Multiple linear regression (MLR) is another statistical technique that attempts to model a group of random variables by creating a mathematical relationship between them. The model creates a relationship between two or more explanatory variables and a response variable in the form of a straight line (linear) that best approximates all the individual data points. The goal of MLR is to determine how the descriptive variables influence the response variable.

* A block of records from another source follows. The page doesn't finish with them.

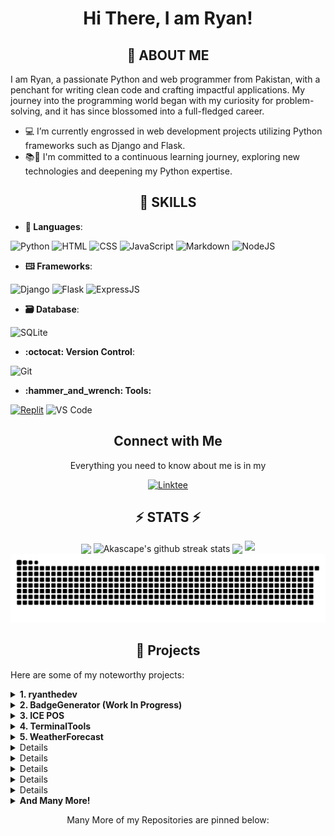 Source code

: <h1 align="center">Hi There, I am Ryan!</h1>

<h2 align="center">👤 ABOUT ME</h2>
<p>I am Ryan, a passionate Python and web programmer from Pakistan, with a penchant for writing clean code and crafting impactful applications. My journey into the programming world began with my curiosity for problem-solving, and it has since blossomed into a full-fledged career.</p>
<ul>
<li>💻 I’m currently engrossed in web development projects utilizing Python frameworks such as Django and Flask.</li>
<li>📚🐍 I&#39;m committed to a continuous learning journey, exploring new technologies and deepening my Python expertise.</li>
</ul>
<h2 align="center">💼 SKILLS</h2>
<ul>
<li><strong>💬 Languages</strong>:</li>
</ul>
<p><img src="https://img.shields.io/badge/python-3670A0?style=for-the-badge&amp;logo=python&amp;logoColor=ffdd54" alt="Python"> <img src="https://img.shields.io/badge/html5-%23E34F26.svg?style=for-the-badge&amp;logo=html5&amp;logoColor=white" alt="HTML"> <img src="https://img.shields.io/badge/css3-%231572B6.svg?style=for-the-badge&amp;logo=css3&amp;logoColor=white" alt="CSS"> <img src="https://img.shields.io/badge/javascript-%23323330.svg?style=for-the-badge&amp;logo=javascript&amp;logoColor=%23F7DF1E" alt="JavaScript"> <img src="https://img.shields.io/badge/markdown-%23000000.svg?style=for-the-badge&amp;logo=markdown&amp;logoColor=white" alt="Markdown"> <img src="https://img.shields.io/badge/node.js-6DA55F?style=for-the-badge&amp;logo=node.js&amp;logoColor=white" alt="NodeJS"></p>
<ul>
<li><strong>🖽 Frameworks</strong>:</li>
</ul>
<p><img src="https://img.shields.io/badge/django-%23092E20.svg?style=for-the-badge&amp;logo=django&amp;logoColor=white" alt="Django"> <img src="https://img.shields.io/badge/flask-%23000.svg?style=for-the-badge&amp;logo=flask&amp;logoColor=white" alt="Flask"> <img src="https://img.shields.io/badge/express.js-%23404d59.svg?style=for-the-badge&amp;logo=express&amp;logoColor=%2361DAFB" alt="ExpressJS"></p>
<ul>
<li><strong>🗃️ Database</strong>:</li>
</ul>
<p><img src="https://img.shields.io/badge/sqlite-%2307405e.svg?style=for-the-badge&amp;logo=sqlite&amp;logoColor=white" alt="SQLite"></p>
<ul>
<li><strong>:octocat: Version Control</strong>:</li>
</ul>
<p><img src="https://img.shields.io/badge/git-%23F05033.svg?style=for-the-badge&amp;logo=git&amp;logoColor=white" alt="Git"></p>
<ul>
<li><strong>:hammer_and_wrench: Tools:</strong></li>
</ul>
<p><a href="https://replit.com/@RyanBaig"><img src="https://img.shields.io/badge/Replit-DD1200?style=for-the-badge&amp;logo=Replit&amp;logoColor=white" alt="Replit"></a> <img src="https://img.shields.io/badge/Visual%20Studio%20Code-0078d7.svg?style=for-the-badge&amp;logo=visual-studio-code&amp;logoColor=white&quote;" alt="VS Code"></p>

<h2 align="center"> Connect with Me</h2>
<p align="center">Everything you need to know about me is in my 


<p align="center"><a href="https://ryanthedev.vercel.app/links"><img src="https://img.shields.io/badge/linktree-1de9b6?style=for-the-badge&amp;logo=linktree&amp;logoColor=white" alt="Linktee"></a></p>
</p>


<h2 align="center">⚡ STATS ⚡</h2>
<p align="center">
<img align="center" width="400" src="https://github-readme-stats.vercel.app/api?username=RyanBaig&show_icons=true&theme=github_dark&&hide_border=true"> 
<img align="center" width="400" src="https://github-readme-streak-stats.herokuapp.com/?user=Akascape&theme=github-dark&hide_border=true&date_format=M%20j%5B%2C%20Y%5D" alt="Akascape's github streak stats"> 
<img align="center" width="800" src="https://github-profile-summary-cards.vercel.app/api/cards/profile-details?username=RyanBaig&theme=github_dark&show_icons=true&bg_color=0111111"> 
<img src="https://raw.githubusercontent.com/RyanBaig/RyanBaig/snek.svg">
<img src="https://github.com/RyanBaig/RyanBaig/raw/main/snek.svg">
</p>


<h2 align="center">📂 Projects</h2>

Here are some of my noteworthy projects:

<details>
<summary align="left"><strong>1. ryanthedev</strong></summary>
    <ul>
         <li>Description: My own personal website which consists of APIs, My Linktree, Portfolio/Profile, etc</li>
         <li>GitHub Repository: <a href=https://github.com/RyanBaig/ryanthedev>Link</a></li>
         <li>Live Demo: <a href=https://ryanthedev.vercel.app>Link</a></li>
     </ul>
</details>

<details>
<summary align="left"><strong>2. BadgeGenerator (Work In Progress)</strong></summary>
    <ul>
         <li>Description: An Easy-to-use generator/customizer for information/custon badges for your <a href="badge-generator.ryanbaig.vercel.app/profile_badges">Profile</a>, <a href="https://badge-generator.ryanbaig.vercel.app/generate/custom">Custom</a>, or GitHub/any platform including <a href="https://crates.io">crates.io</a>, <a href="https://npmjs.com">NPM</a> and <a href="https://pypi.org">PyPi</a> and many more coming soon! Badges are generated from <a href="https://badgers.space">badgers.space</a> & <a href="https://shields.io">shields.io</a>. Fun Fact: My <strong>BIGGEST</strong> web project YET!</li>
         <li>GitHub Repository: <a href=https://github.com/RyanBaig/BadgeGenerator>Link</a></li>
         <li>Live Demo: <a href=https://badge-generator.ryanbaig.vercel.app>Link</a></li>
     </ul>
</details>

<details>
<summary align="left"><strong>3. ICE POS</strong></summary>
    <ul>
         <li>Description: A Point of Sale (POS) software tailored for my father's courier business. Fun Fact: My <strong>BIGGEST</strong> Python project YET!</li>
         <li>Repository Link: <a href=https://github.com/RyanBaig/ICEPOS>Github Repository</a></li>
         <li>Screenshots: <a href=https://github.com/RyanBaig/ICEPOS/blob/master/README.md#screenshots>Link</a></li>
     </ul>
</details>

<details>
<summary align="left"><strong>4. TerminalTools</strong></summary>
    <ul>
         <li>Description: Terminal Tools is a versatile Python project designed to empower developers and users with a collection of command-line utilities. From file management to database handling and web scraping, this toolbox simplifies everyday tasks, enhancing productivity and efficiency in the world of backend development. Explore the diverse modules within Terminal</li>
         <li>GitHub Repository: <a href=https://github.com/RyanBaig/TerminalTools>Link</a></li>
         <li>Documentation: <a href=https://terminaltools-docs.ryanbaig.vercel.app>Link</a></li>
     </ul>
</details>

<details>
<summary align="left"><strong>5. WeatherForecast</strong></summary>
   <ul>
   <li>Description: A weather forecast application utilizing the <a href=https://weatherapi.com>WeatherAPI.com's</a> API. Provides weather forecasts for capital cities by inputting either a <strong>City</strong> or <strong>Country</strong> name.</li>
   <li>Repository Link: <a href=https://github.com/RyanBaig/WeatherForecast>Github Repository</a></li>
   <li>Screenshots: <a href=https://github.com/RyanBaig/WeatherForecast/blob/master/screenshots.JPG>Link</a</li>
   </ul>
   
</details>
<details>
<summary align="left"><strong>6. Auto-Organizer</strong></summary>
   <ul>
   <li>Description: Swiftly organizes any directory in mere seconds!</li>
   <li>Repository Link: <a href=https://github.com/RyanBaig/Auto-Organizer>Github Repository</a></li>
   <li>Executable: <a href=https://github.com/RyanBaig/Auto-Organizer/blob/main/dist/EXE/EXE/main.exe>Link</a</li>
   </ul>
   
</details>

<details>
<summary align="left"><strong>7. Password Manager</strong></summary>
   <ul>
   <li>Description: A secure Password Manager.</li>
   <li>Repository Link: <a href=https://github.com/RyanBaig/Password-Manager>Github Repository</a></li>
   <li>Executable: <a href=https://github.com/RyanBaig/Password-Manager/blob/main/dist/main.exe>Link</a</li>
   </ul>
   
</details>

<details>
<summary align="left"><strong>8. Clock</strong></summary>
   <ul>
   <li>Description: A comprehensive Clock Application featuring functionalities like alarms, a stopwatch, and a timer.</li>
   <li>Repository Link: <a href=https://github.com/RyanBaig/Clock>Github Repository</a></li>
   <li>Screenshots: <a href=https://github.com/RyanBaig/Clock#screenshots>Link</a></li>
   <li>Executable: <a href=https://github.com/RyanBaig/Clock/blob/main/dist/clock.exe>Link</a</li>
   </ul>
   
</details>

<details>
<summary align="left"><strong>9. Rock Paper Scissors</strong></summary>
   <ul>
   <li>Description:A simple yet engaging Rock-Paper-Scissors game with an AI opponent.</li>
   <li>Repository Link: <a href=https://github.com/RyanBaig/Rock-Paper-Scissors>Github Repository</a></li>
   <li>Screenshots: <a href="https://github.com/RyanBaig/Rock-Paper-Scissors#screenshots">Link</a></li>
   <li>Executable: <a href=https://github.com/RyanBaig/Rock-Paper-Scissors/blob/main/dist/Rock%20Paper%20Scissors.exe>Link</a</li>
   </ul>
   
</details>

<details>
<summary align="left"><strong>10. Discordia Discord Bot</strong></summary>
   <ul>
   <li>Description: A simple Discord bot I made for a Discord server named <a href=https://rg5373429.wixsite.com/discordia>Discordia.</a></li>
   <li>Replit Link: <a href=https://replit.com/@RyanBaig/Discordia-Bot#index.js>Replit Project</a></li>
   <li>Technologies Used: <a href=https://discord.js.org/>Discord.js v12, </a><a href=https://discord.js.org/>Express.js, </a>and <a href=https://github.com/xixi52/discord-canvas#readme> Discord-canvas.</a></li>
   </ul>
</details>

<details>
<summary align="left"><strong>And Many More!</strong></summary>
   <ul>
   <li>Visit My <a href=codepen.io/Ryan-Baig>CodePen, </a><a href=replit.com/@RyanBaig>Replit </a>or <a href=https://github.com/RyanGamingYT?tab=repositories>My Repositories. </a></li>
   </ul>
</details>

<p align="center">Many More of my Repositories are pinned below:</p>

In the present study, mechanical milling was used for preparation of Al–B4C nano-composite powder mixtures and the effect of the size and content of starting powders (Al and B4C) as well as the milling time on the size distribution of the resultant powders was studied by laser particle size analyzing. These results were utilized in developing two different statistical methodologies based on ANN and MLR models. By using the initial size and content of Al and B4C powders as well as the milling time as input parameters, these models could predict the median particle size (D50) and the extent of size distribution (D90D10) of the milled powders.

2 Materials and methods

In this study, different amounts (5 and 10 wt%) of B4C particles with different sizes (90, 700, and 1200 nm) were mixed with Al 6061 alloy powder particles having two different average sizes (21 and 71 µm) and milled in an attrition mill (Union Process, model 1-s). The milling was performed at 320 rpm with ball-to-powder weight ratio of 20 under argon atmosphere. The size distribution of powders was quantified by a laser particle size analyzer (Cilas-1064). Powder samples were designated by AlxCy (Z  %) in which X, Y and Z indicate aluminum particle size (µm), B4C particle size (nm) and B4C percent (wt%), respectively.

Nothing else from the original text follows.